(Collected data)
|---|

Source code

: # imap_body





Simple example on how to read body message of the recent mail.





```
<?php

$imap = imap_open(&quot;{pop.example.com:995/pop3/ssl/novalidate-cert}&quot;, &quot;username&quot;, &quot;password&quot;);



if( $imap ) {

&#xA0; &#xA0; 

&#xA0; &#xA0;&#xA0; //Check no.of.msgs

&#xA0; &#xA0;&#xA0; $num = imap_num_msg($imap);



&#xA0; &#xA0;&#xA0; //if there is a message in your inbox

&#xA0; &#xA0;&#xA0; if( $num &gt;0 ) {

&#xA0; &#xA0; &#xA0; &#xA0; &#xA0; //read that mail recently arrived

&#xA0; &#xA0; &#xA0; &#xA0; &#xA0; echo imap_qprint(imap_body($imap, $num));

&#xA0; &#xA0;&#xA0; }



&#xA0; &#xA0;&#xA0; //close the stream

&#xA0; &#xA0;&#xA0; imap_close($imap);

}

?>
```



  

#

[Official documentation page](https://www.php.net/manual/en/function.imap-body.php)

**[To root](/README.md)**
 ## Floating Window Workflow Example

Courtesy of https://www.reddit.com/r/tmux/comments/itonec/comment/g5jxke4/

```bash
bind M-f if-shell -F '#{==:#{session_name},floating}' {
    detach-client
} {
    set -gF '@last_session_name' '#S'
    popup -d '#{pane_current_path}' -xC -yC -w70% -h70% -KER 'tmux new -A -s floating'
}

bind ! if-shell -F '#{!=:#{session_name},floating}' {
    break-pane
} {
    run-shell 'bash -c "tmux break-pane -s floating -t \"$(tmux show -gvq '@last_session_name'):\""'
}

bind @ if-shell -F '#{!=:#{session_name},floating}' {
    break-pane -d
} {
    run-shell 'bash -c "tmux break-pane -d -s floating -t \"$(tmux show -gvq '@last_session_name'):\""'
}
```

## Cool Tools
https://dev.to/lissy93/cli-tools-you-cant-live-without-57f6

|---|

TASK TO COMPLETE: Which lines above include the word "mail"? Return each one.

YOUR SOLUTION:
Simple example on how to read body message of the recent mail.
&#xA0; &#xA0; &#xA0; &#xA0; &#xA0; //read that mail recently arrived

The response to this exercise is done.